Study material
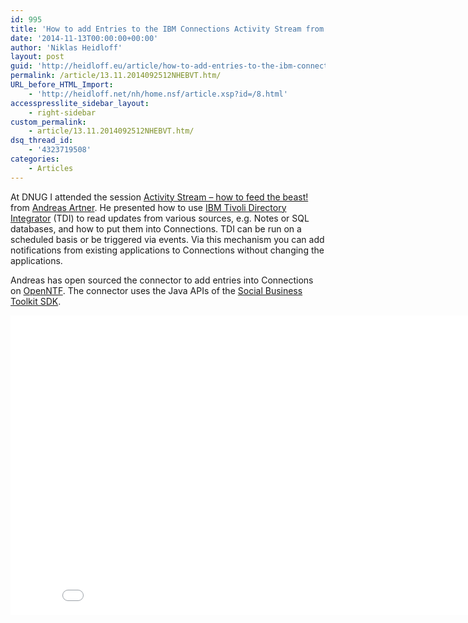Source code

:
 ```yaml
---
id: 995
title: 'How to add Entries to the IBM Connections Activity Stream from various Sources'
date: '2014-11-13T00:00:00+00:00'
author: 'Niklas Heidloff'
layout: post
guid: 'http://heidloff.eu/article/how-to-add-entries-to-the-ibm-connections-activity-stream-from-various-sources/'
permalink: /article/13.11.2014092512NHEBVT.htm/
URL_before_HTML_Import:
    - 'http://heidloff.net/nh/home.nsf/article.xsp?id=/8.html'
accesspresslite_sidebar_layout:
    - right-sidebar
custom_permalink:
    - article/13.11.2014092512NHEBVT.htm/
dsq_thread_id:
    - '4323719508'
categories:
    - Articles
---
```


At DNUG I attended the session [Activity Stream – how to feed the beast!](http://dnug.de/dnug/dnugcms.nsf/id/E8979AD0D1EE002DC1257D4E0051C418?Open&dl=DE) from [Andreas Artner](https://twitter.com/AnderlArtner). He presented how to use [IBM Tivoli Directory Integrator](http://www.ibm.com/developerworks/downloads/tiv/tdi/) (TDI) to read updates from various sources, e.g. Notes or SQL databases, and how to put them into Connections. TDI can be run on a scheduled basis or be triggered via events. Via this mechanism you can add notifications from existing applications to Connections without changing the applications.

Andreas has open sourced the connector to add entries into Connections on [OpenNTF](http://openntf.org/main.nsf/project.xsp?r=project/TDI%20Connectors%20for%20IBM%20Connections/summary). The connector uses the Java APIs of the [Social Business Toolkit SDK](http://ibmsbt.openntf.org).

<iframe allowfullscreen="" frameborder="0" height="479" mozallowfullscreen="" src="//player.vimeo.com/video/104435751" webkitallowfullscreen="" width="853"></iframe>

Task objective
I'd like the material repeated word for word, without the pictures it holds.

Response to the task
Source code

:
 ```yaml
---
id: 995
title: 'How to add Entries to the IBM Connections Activity Stream from various Sources'
date: '2014-11-13T00:00:00+00:00'
author: 'Niklas Heidloff'
layout: post
guid: 'http://heidloff.eu/article/how-to-add-entries-to-the-ibm-connections-activity-stream-from-various-sources/'
permalink: /article/13.11.2014092512NHEBVT.htm/
URL_before_HTML_Import:
    - 'http://heidloff.net/nh/home.nsf/article.xsp?id=/8.html'
accesspresslite_sidebar_layout:
    - right-sidebar
custom_permalink:
    - article/13.11.2014092512NHEBVT.htm/
dsq_thread_id:
    - '4323719508'
categories:
    - Articles
---
```


At DNUG I attended the session [Activity Stream – how to feed the beast!](http://dnug.de/dnug/dnugcms.nsf/id/E8979AD0D1EE002DC1257D4E0051C418?Open&dl=DE) from [Andreas Artner](https://twitter.com/AnderlArtner). He presented how to use [IBM Tivoli Directory Integrator](http://www.ibm.com/developerworks/downloads/tiv/tdi/) (TDI) to read updates from various sources, e.g. Notes or SQL databases, and how to put them into Connections. TDI can be run on a scheduled basis or be triggered via events. Via this mechanism you can add notifications from existing applications to Connections without changing the applications.

Andreas has open sourced the connector to add entries into Connections on [OpenNTF](http://openntf.org/main.nsf/project.xsp?r=project/TDI%20Connectors%20for%20IBM%20Connections/summary). The connector uses the Java APIs of the [Social Business Toolkit SDK](http://ibmsbt.openntf.org).

<iframe allowfullscreen="" frameborder="0" height="479" mozallowfullscreen="" src="//player.vimeo.com/video/104435751" webkitallowfullscreen="" width="853"></iframe>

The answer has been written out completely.